■ LISTED ENTRIES ■
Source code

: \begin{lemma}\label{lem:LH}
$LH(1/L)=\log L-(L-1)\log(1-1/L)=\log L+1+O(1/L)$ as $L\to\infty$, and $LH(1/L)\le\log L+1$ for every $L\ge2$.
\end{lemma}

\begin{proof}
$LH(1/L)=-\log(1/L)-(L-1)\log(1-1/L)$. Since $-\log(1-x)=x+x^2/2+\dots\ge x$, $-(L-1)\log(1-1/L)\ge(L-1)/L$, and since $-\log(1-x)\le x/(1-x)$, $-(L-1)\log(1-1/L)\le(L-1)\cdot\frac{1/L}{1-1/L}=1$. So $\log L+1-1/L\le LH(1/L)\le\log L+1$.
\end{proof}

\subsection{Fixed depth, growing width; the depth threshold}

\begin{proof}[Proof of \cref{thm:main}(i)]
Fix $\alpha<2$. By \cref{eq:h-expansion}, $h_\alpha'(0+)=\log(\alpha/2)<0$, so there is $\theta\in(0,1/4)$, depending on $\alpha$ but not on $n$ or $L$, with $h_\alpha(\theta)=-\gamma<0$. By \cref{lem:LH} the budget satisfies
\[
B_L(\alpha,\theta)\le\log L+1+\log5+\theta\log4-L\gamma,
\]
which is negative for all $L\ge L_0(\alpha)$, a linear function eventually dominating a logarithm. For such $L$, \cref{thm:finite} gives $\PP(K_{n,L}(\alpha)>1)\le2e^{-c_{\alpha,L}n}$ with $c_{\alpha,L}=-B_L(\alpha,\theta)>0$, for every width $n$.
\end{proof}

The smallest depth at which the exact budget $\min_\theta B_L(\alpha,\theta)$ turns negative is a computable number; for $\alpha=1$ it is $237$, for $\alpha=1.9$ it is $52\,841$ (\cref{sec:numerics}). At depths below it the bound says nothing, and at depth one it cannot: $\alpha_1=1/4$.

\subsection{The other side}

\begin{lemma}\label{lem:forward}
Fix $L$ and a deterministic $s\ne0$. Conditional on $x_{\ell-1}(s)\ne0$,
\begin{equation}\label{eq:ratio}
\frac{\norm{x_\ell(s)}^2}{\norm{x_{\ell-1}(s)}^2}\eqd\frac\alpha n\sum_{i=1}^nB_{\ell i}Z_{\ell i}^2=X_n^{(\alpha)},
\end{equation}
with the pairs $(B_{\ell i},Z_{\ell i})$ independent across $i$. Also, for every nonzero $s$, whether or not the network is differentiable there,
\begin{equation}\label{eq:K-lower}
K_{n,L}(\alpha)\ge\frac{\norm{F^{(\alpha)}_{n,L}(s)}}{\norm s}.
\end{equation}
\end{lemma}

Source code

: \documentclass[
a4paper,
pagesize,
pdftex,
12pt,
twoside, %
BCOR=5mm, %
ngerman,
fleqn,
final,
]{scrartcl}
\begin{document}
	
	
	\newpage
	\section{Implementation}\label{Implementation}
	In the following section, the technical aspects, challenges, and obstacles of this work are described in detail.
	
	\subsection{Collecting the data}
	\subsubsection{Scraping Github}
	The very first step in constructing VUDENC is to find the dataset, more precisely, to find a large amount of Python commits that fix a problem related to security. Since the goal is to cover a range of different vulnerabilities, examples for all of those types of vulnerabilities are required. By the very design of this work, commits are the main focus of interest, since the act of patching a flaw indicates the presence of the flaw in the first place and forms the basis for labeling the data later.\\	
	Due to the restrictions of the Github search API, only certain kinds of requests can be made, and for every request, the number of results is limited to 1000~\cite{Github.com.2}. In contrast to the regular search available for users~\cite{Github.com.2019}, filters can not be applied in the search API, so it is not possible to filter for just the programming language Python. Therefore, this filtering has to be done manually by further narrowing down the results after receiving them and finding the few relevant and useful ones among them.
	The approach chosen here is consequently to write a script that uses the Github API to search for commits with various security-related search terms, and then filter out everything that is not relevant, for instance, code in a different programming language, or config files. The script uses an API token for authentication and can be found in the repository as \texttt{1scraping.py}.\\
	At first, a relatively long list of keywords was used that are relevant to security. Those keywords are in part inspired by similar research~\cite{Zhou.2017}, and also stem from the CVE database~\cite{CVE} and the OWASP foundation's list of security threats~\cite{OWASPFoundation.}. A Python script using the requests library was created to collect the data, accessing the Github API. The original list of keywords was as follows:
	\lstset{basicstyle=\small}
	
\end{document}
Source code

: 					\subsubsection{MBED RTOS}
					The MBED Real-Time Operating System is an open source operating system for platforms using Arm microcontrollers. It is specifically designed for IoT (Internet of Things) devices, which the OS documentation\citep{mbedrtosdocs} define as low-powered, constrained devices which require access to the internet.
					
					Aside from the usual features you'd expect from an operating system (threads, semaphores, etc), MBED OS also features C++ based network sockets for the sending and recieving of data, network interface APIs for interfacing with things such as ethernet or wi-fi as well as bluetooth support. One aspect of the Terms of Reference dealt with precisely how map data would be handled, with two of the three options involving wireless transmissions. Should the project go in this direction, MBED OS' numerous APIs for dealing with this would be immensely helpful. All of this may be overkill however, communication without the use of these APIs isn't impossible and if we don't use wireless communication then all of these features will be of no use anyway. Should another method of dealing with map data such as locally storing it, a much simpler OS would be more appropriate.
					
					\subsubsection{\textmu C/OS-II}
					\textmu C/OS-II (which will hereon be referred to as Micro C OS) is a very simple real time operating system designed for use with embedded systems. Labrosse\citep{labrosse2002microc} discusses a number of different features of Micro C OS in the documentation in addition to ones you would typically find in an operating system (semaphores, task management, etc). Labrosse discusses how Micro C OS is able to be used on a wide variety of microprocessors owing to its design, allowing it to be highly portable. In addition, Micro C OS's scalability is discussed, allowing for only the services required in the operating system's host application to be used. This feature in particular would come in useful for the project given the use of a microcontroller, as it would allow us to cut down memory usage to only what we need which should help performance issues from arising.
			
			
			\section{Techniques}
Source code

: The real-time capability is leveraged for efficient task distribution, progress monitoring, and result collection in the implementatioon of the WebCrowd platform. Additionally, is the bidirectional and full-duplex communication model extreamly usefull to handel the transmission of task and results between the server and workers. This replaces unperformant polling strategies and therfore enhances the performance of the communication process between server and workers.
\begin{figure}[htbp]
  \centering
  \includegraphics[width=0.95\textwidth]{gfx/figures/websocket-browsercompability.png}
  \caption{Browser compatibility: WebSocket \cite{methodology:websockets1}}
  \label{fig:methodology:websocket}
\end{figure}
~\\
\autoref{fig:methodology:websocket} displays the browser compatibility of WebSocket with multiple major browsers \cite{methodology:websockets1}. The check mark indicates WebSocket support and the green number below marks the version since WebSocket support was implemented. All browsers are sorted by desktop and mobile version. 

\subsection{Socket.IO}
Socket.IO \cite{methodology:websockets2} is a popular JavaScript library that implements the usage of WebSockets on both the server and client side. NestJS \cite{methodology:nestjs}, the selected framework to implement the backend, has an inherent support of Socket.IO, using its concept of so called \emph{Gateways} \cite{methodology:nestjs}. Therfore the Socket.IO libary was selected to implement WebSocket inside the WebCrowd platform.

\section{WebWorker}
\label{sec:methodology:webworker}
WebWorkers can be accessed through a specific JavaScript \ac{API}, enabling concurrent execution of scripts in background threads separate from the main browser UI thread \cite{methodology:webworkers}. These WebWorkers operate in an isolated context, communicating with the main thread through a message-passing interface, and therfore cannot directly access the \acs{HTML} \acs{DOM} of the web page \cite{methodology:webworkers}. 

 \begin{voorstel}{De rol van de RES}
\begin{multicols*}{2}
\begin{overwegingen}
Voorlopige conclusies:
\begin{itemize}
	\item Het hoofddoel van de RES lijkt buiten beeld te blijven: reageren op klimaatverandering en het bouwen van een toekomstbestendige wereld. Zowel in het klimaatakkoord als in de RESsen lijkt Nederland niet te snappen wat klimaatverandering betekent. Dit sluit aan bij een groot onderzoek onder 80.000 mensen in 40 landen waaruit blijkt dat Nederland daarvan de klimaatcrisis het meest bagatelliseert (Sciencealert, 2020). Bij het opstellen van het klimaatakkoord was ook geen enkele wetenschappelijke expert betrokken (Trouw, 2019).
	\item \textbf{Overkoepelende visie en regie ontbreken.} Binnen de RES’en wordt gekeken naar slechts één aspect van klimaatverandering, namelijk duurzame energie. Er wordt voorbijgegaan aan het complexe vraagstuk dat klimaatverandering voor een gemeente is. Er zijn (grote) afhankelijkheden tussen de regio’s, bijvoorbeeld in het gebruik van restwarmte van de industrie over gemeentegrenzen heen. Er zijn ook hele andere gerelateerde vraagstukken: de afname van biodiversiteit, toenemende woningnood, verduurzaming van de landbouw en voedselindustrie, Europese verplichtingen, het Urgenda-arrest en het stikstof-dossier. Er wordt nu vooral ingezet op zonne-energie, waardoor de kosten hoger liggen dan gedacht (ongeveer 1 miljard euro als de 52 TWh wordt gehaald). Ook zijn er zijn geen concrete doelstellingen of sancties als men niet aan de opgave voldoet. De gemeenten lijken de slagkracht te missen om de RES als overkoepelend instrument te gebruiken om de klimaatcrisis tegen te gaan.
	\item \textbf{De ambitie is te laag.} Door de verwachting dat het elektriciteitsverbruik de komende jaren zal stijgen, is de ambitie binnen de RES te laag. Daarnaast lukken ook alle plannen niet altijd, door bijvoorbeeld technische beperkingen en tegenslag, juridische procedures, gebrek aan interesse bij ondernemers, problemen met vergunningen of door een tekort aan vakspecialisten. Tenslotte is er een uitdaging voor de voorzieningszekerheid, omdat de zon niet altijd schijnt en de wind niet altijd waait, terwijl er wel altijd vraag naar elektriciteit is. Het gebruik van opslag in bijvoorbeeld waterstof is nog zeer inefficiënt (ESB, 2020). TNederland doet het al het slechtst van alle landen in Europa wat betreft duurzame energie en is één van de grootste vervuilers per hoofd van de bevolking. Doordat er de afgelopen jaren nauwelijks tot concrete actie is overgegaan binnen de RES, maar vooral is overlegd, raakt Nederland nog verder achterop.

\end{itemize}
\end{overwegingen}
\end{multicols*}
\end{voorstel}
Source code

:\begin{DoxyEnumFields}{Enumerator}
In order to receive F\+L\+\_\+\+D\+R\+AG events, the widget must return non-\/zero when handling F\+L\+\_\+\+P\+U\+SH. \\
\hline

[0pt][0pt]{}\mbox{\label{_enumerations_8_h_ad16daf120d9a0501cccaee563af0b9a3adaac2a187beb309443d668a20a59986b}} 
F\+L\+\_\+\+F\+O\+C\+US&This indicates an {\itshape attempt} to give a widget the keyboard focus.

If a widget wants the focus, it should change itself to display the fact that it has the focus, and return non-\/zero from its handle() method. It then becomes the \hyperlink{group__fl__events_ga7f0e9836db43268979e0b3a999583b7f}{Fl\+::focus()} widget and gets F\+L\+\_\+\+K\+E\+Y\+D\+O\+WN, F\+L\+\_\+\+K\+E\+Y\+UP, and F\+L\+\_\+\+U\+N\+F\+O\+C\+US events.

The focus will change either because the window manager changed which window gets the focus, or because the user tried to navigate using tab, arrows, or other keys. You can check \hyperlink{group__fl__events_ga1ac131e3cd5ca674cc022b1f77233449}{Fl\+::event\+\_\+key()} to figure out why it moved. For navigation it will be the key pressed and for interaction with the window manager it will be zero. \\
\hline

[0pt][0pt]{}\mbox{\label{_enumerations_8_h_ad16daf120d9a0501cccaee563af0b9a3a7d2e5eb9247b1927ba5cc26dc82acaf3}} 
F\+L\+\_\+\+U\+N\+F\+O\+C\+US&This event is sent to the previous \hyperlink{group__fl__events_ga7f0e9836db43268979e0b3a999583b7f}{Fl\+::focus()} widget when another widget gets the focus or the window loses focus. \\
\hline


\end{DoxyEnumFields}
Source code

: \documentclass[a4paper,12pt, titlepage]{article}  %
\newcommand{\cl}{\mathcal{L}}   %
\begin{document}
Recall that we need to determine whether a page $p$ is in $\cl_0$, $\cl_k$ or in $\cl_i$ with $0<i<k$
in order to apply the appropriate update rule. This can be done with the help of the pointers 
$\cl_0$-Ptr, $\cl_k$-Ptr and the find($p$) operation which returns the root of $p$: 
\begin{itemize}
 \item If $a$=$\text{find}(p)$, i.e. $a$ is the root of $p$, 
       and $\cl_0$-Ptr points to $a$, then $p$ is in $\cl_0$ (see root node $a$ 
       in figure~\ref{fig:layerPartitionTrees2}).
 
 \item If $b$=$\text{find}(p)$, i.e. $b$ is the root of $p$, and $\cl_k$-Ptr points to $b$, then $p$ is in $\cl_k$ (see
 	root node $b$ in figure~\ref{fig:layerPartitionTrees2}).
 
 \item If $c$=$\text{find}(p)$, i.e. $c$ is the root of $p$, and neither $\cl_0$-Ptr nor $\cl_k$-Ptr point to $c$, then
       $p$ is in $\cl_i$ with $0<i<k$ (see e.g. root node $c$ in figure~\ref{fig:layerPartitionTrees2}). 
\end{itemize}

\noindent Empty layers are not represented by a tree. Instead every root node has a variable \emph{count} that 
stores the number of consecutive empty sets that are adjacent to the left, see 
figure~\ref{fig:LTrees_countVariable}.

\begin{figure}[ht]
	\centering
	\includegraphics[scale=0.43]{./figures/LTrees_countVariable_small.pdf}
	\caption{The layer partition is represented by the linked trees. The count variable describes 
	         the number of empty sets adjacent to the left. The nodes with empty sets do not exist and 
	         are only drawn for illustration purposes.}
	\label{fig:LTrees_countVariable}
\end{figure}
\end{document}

■ TASK INSTRUCTIONS ■
Nothing but a number is wanted: report how many lines in the entries above contain the string "emph".

■ EXERCISE RESULT ■
2